Running the US Bull Market Marathon

This second longest US bull market in history is raising questions as its upward climb continues. Where do we go from here? See why pace is key in running this marathon.

04.14.2017 - Fiduciary Trust Canada

Running the US Bull Market Marathon

It’s been called the “most hated bull market” of modern times. Bearish sentiment has accompanied its upward path through a sluggishly slow economic recovery. And yet, it’s now the second longest, second strongest bull market in US equities history. Where do we go from here? For a rising dividends perspective and growth opportunities viewpoint, we welcome Donald Taylor and Grant Bowers to this RoundTable. Here’s what they have to say about this seemingly tireless market.

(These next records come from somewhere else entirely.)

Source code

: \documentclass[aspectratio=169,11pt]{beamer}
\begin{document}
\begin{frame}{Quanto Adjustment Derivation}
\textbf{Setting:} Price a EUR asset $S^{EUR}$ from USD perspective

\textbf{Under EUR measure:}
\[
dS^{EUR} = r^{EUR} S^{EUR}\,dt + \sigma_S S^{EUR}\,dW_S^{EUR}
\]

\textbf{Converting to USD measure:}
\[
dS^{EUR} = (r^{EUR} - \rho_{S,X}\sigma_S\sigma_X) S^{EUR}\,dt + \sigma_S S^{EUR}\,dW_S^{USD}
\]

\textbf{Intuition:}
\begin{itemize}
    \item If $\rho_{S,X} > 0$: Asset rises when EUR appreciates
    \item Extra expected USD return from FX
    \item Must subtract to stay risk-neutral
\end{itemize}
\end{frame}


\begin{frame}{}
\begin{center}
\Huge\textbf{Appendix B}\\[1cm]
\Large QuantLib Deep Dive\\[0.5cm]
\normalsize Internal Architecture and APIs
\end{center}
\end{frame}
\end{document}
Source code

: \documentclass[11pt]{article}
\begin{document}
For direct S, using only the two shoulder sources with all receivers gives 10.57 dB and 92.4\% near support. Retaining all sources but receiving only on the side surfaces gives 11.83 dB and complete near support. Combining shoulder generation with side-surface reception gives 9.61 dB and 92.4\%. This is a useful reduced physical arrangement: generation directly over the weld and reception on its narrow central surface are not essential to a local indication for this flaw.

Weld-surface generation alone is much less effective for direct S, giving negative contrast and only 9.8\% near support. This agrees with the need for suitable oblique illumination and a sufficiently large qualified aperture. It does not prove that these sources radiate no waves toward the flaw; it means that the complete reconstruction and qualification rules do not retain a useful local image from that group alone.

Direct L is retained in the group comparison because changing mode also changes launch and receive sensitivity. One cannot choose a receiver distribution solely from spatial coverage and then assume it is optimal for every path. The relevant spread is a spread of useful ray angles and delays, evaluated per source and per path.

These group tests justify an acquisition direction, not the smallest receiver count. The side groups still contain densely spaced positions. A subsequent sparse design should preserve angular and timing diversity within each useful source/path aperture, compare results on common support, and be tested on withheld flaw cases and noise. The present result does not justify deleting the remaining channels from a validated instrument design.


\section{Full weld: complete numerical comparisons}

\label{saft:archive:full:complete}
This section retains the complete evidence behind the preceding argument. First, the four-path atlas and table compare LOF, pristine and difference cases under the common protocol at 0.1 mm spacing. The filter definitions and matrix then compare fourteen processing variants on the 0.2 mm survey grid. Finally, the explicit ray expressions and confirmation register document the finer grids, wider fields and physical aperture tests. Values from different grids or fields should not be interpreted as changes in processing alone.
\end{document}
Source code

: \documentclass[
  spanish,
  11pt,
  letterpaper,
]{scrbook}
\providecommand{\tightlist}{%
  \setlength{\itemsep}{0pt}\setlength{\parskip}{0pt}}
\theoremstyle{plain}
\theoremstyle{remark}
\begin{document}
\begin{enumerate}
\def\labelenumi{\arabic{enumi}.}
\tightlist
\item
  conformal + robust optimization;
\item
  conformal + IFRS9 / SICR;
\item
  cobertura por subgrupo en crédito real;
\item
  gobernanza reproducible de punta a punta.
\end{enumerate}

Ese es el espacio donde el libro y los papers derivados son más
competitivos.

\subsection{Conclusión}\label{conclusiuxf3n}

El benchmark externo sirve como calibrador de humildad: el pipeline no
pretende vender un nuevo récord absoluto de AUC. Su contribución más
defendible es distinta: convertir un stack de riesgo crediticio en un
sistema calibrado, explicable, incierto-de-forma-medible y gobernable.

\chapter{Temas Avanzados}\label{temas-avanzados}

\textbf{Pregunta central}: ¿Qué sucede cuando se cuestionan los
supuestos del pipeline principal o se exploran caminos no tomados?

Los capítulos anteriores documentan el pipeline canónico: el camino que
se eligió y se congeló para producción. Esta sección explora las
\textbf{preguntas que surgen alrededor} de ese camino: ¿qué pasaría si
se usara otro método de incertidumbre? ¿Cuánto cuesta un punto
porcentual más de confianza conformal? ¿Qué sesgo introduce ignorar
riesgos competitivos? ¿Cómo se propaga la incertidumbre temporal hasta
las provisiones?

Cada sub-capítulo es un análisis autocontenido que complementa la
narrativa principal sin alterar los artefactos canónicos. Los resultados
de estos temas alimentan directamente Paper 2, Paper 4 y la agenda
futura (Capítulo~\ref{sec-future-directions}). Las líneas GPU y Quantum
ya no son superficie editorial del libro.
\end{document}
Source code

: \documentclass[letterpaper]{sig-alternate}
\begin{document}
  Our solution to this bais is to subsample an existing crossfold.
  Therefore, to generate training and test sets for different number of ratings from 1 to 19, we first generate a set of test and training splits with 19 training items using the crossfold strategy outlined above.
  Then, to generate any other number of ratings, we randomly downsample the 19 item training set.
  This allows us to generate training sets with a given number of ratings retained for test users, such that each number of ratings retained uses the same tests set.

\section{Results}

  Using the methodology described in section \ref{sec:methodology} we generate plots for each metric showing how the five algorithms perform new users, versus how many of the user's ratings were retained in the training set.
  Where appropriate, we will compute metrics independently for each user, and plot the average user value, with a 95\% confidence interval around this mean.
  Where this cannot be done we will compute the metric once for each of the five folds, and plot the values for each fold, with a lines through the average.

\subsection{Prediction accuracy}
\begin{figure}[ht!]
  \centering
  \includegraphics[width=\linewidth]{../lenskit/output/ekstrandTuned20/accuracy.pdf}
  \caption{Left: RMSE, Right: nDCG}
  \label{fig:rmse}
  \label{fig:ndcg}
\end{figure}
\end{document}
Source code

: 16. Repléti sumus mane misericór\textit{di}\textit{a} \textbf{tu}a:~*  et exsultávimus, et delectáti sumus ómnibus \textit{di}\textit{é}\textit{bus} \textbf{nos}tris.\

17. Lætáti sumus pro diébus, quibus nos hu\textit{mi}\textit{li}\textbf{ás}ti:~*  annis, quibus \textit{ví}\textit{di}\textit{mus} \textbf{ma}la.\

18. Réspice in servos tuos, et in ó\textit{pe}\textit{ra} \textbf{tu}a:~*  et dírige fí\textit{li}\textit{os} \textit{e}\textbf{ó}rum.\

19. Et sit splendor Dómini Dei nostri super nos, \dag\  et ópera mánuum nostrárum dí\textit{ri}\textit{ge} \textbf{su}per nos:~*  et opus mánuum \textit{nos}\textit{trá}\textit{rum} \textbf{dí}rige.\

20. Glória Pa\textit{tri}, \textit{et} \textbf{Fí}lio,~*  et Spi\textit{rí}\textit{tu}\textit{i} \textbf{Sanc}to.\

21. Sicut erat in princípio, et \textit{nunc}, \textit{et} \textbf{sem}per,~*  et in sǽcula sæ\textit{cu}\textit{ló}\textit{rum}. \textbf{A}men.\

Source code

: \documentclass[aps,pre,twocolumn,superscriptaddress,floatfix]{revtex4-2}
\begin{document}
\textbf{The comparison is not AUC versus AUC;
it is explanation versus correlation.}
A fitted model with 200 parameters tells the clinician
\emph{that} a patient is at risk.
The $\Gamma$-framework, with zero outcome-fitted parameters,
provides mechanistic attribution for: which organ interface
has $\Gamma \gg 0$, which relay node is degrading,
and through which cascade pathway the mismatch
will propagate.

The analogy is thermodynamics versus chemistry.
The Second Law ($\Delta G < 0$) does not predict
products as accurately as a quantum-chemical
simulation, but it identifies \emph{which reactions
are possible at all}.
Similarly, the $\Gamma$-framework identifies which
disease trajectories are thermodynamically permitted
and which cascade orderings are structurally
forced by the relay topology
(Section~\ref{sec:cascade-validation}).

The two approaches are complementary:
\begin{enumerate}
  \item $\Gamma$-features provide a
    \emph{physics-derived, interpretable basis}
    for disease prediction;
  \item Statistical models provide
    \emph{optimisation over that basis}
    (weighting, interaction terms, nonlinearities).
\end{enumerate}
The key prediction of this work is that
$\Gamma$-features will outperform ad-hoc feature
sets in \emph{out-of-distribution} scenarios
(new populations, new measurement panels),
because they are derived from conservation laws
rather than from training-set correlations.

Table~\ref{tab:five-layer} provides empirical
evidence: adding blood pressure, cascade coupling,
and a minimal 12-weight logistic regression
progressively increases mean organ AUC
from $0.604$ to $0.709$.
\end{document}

Q: What kind of shape is this bull market currently in?

Donald Taylor: For the past several years, there’s been a lot of talk about what mightgo wrong. While respecting bearish arguments, the fact is we’ve been experiencing a stable, although somewhat fragile, environment where the economy muddles along with gross domestic product (GDP) at about 2%. This very slow economic recovery has been a generally favourable environment for stocks, stretching out the market upturn. Right now, I don’t see pieces in place for that dynamic to change much in the near to intermediate term.

Grant Bowers: Just because a bull market is old, doesn’t mean it’s losing strength. We expect the upward trend in US equities to continue, supported by stable economic growth, strong corporate earnings and benign inflation and interest rates. I think markets have behaved rationally thus far in 2017, responding to good news. Consider that this year, the S&P 500 Index has reported the first two consecutive periods of double-digit earnings growth since the latter half of 2011.

For the first time in a long time, we’re also seeing positive global GDP growth. For instance, Euro area GDP outpaced the US economy over the last year and corporate profits in the region have been accelerating. We see that region as being in the middle stage of a multi-year growth cycle, which should have positive effects for the US economy and equity markets.